◆ **Exercise aim**
Look through the records, and whenever a line includes the word "well", copy it.

◆ **Data records**

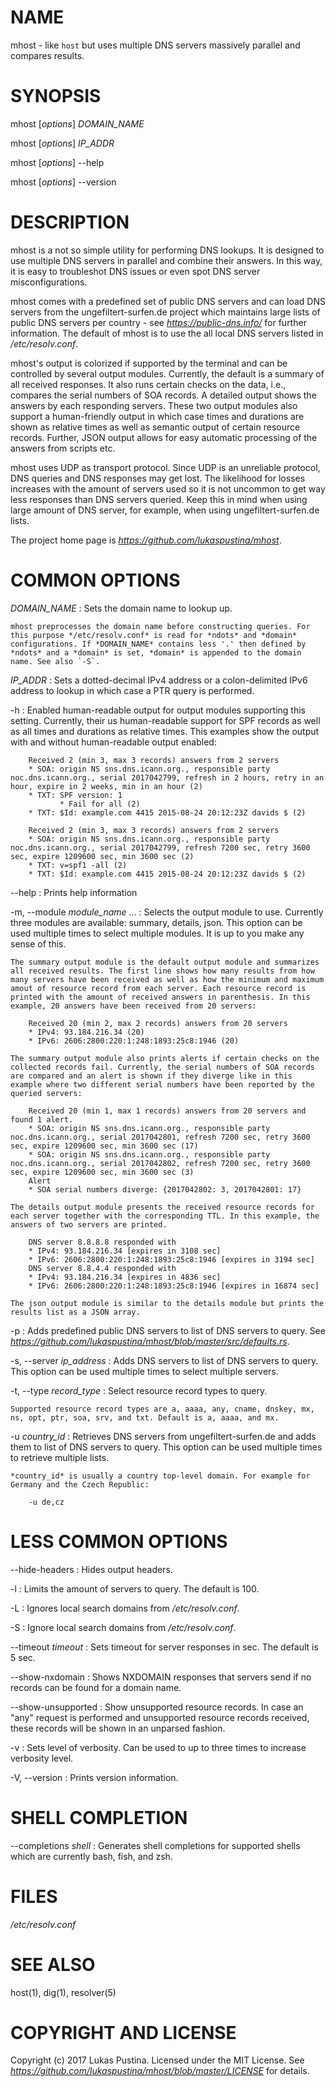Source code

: # NAME

mhost - like `host` but uses multiple DNS servers massively parallel and compares results.


# SYNOPSIS

mhost [*options*] *DOMAIN_NAME*

mhost [*options*] *IP_ADDR*

mhost [*options*] --help

mhost [*options*] --version


# DESCRIPTION

mhost is a not so simple utility for performing DNS lookups. It is designed to use multiple DNS servers in parallel and combine their answers. In this way, it is easy to troubleshot DNS issues or even spot DNS server misconfigurations.

mhost comes with a predefined set of public DNS servers and can load DNS servers from the ungefiltert-surfen.de project which maintains large lists of public DNS servers per country - see *https://public-dns.info/* for further information. The default of mhost is to use the all local DNS servers listed in */etc/resolv.conf*.

mhost's output is colorized if supported by the terminal and can be controlled by several output modules. Currently, the default is a summary of all received responses. It also runs certain checks on the data, i.e., compares the serial numbers of SOA records. A detailed output shows the answers by each responding servers. These two output modules also support a human-friendly output in which case times and durations are shown as relative times as well as semantic output of certain resource records. Further, JSON output allows for easy automatic processing of the answers from scripts etc.

mhost uses UDP as transport protocol. Since UDP is an unreliable protocol, DNS queries and DNS responses may get lost. The likelihood for losses increases with the amount of servers used so it is not uncommon to get way less responses than DNS servers queried. Keep this in mind when using large amount of DNS server, for example, when using ungefiltert-surfen.de lists.

The project home page is *https://github.com/lukaspustina/mhost*.


# COMMON OPTIONS

*DOMAIN_NAME*
: Sets the domain name to lookup up.

    mhost preprocesses the domain name before constructing queries. For this purpose */etc/resolv.conf* is read for *ndots* and *domain* configurations. If *DOMAIN_NAME* contains less '.' then defined by *ndots* and a *domain* is set, *domain* is appended to the domain name. See also `-S`.

*IP_ADDR*
: Sets a dotted-decimal IPv4 address or a colon-delimited IPv6 address to lookup in which case a PTR query is performed.

-h
: Enabled human-readable output for output modules supporting this setting. Currently, their us human-readable support for SPF records as well as all times and durations as relative times. This examples show the output with and without human-readable output enabled:

        Received 2 (min 3, max 3 records) answers from 2 servers
        * SOA: origin NS sns.dns.icann.org., responsible party noc.dns.icann.org., serial 2017042799, refresh in 2 hours, retry in an hour, expire in 2 weeks, min in an hour (2)
        * TXT: SPF version: 1
               * Fail for all (2)
        * TXT: $Id: example.com 4415 2015-08-24 20:12:23Z davids $ (2)

        Received 2 (min 3, max 3 records) answers from 2 servers
        * SOA: origin NS sns.dns.icann.org., responsible party noc.dns.icann.org., serial 2017042799, refresh 7200 sec, retry 3600 sec, expire 1209600 sec, min 3600 sec (2)
        * TXT: v=spf1 -all (2)
        * TXT: $Id: example.com 4415 2015-08-24 20:12:23Z davids $ (2)

--help
: Prints help information

-m, --module *module_name* ...
: Selects the output module to use. Currently three modules are available: summary, details, json. This option can be used multiple times to select multiple modules. It is up to you make any sense of this.

    The summary output module is the default output module and summarizes all received results. The first line shows how many results from how many servers have been received as well as how the minimum and maximum amout of resource record from each server. Each resource record is printed with the amount of received answers in parenthesis. In this example, 20 answers have been received from 20 servers:

        Received 20 (min 2, max 2 records) answers from 20 servers
        * IPv4: 93.184.216.34 (20)
        * IPv6: 2606:2800:220:1:248:1893:25c8:1946 (20)

    The summary output module also prints alerts if certain checks on the collected records fail. Currently, the serial numbers of SOA records are compared and an alert is shown if they diverge like in this example where two different serial numbers have been reported by the queried servers:

        Received 20 (min 1, max 1 records) answers from 20 servers and found 1 alert.
        * SOA: origin NS sns.dns.icann.org., responsible party noc.dns.icann.org., serial 2017042801, refresh 7200 sec, retry 3600 sec, expire 1209600 sec, min 3600 sec (17)
        * SOA: origin NS sns.dns.icann.org., responsible party noc.dns.icann.org., serial 2017042802, refresh 7200 sec, retry 3600 sec, expire 1209600 sec, min 3600 sec (3)
        Alert
        * SOA serial numbers diverge: {2017042802: 3, 2017042801: 17}

    The details output module presents the received resource records for each server together with the corresponding TTL. In this example, the answers of two servers are printed.

        DNS server 8.8.8.8 responded with
        * IPv4: 93.184.216.34 [expires in 3108 sec]
        * IPv6: 2606:2800:220:1:248:1893:25c8:1946 [expires in 3194 sec]
        DNS server 8.8.4.4 responded with
        * IPv4: 93.184.216.34 [expires in 4836 sec]
        * IPv6: 2606:2800:220:1:248:1893:25c8:1946 [expires in 16874 sec]

    The json output module is similar to the details module but prints the results list as a JSON array.

-p
: Adds predefined public DNS servers to list of DNS servers to query. See *https://github.com/lukaspustina/mhost/blob/master/src/defaults.rs*.

-s, --server *ip_address*
: Adds DNS servers to list of DNS servers to query. This option can be used multiple times to select multiple servers.

-t, --type *record_type*
: Select resource record types to query.

    Supported resource record types are a, aaaa, any, cname, dnskey, mx, ns, opt, ptr, soa, srv, and txt. Default is a, aaaa, and mx.

-u *country_id*
: Retrieves DNS servers from ungefiltert-surfen.de and adds them to list of DNS servers to query. This option can be used multiple times to retrieve multiple lists.

    *country_id* is usually a country top-level domain. For example for Germany and the Czech Republic:

        -u de,cz


# LESS COMMON OPTIONS

--hide-headers
: Hides output headers.

-l
: Limits the amount of servers to query. The default is 100.

-L
: Ignores local search domains from */etc/resolv.conf*.

-S
: Ignore local search domains from */etc/resolv.conf*.

--timeout *timeout*
: Sets timeout for server responses in sec. The default is 5 sec.

--show-nxdomain
: Shows NXDOMAIN responses that servers send if no records can be found for a domain name.

--show-unsupported
: Show unsupported resource records. In case an "any" request is performed and unsupported resource records received, these records will be shown in an unparsed fashion.

-v
: Sets level of verbosity. Can be used to up to three times to increase verbosity level.

-V, --version
: Prints version information.


# SHELL COMPLETION

--completions *shell*
: Generates shell completions for supported shells which are currently bash, fish, and zsh.


# FILES
 */etc/resolv.conf*


# SEE ALSO
host(1), dig(1), resolver(5)


# COPYRIGHT AND LICENSE

Copyright (c) 2017 Lukas Pustina. Licensed under the MIT License. See *https://github.com/lukaspustina/mhost/blob/master/LICENSE* for details.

◆ **Task answer**
mhost's output is colorized if supported by the terminal and can be controlled by several output modules. Currently, the default is a summary of all received responses. It also runs certain checks on the data, i.e., compares the serial numbers of SOA records. A detailed output shows the answers by each responding servers. These two output modules also support a human-friendly output in which case times and durations are shown as relative times as well as semantic output of certain resource records. Further, JSON output allows for easy automatic processing of the answers from scripts etc.
: Enabled human-readable output for output modules supporting this setting. Currently, their us human-readable support for SPF records as well as all times and durations as relative times. This examples show the output with and without human-readable output enabled:
    The summary output module is the default output module and summarizes all received results. The first line shows how many results from how many servers have been received as well as how the minimum and maximum amout of resource record from each server. Each resource record is printed with the amount of received answers in parenthesis. In this example, 20 answers have been received from 20 servers:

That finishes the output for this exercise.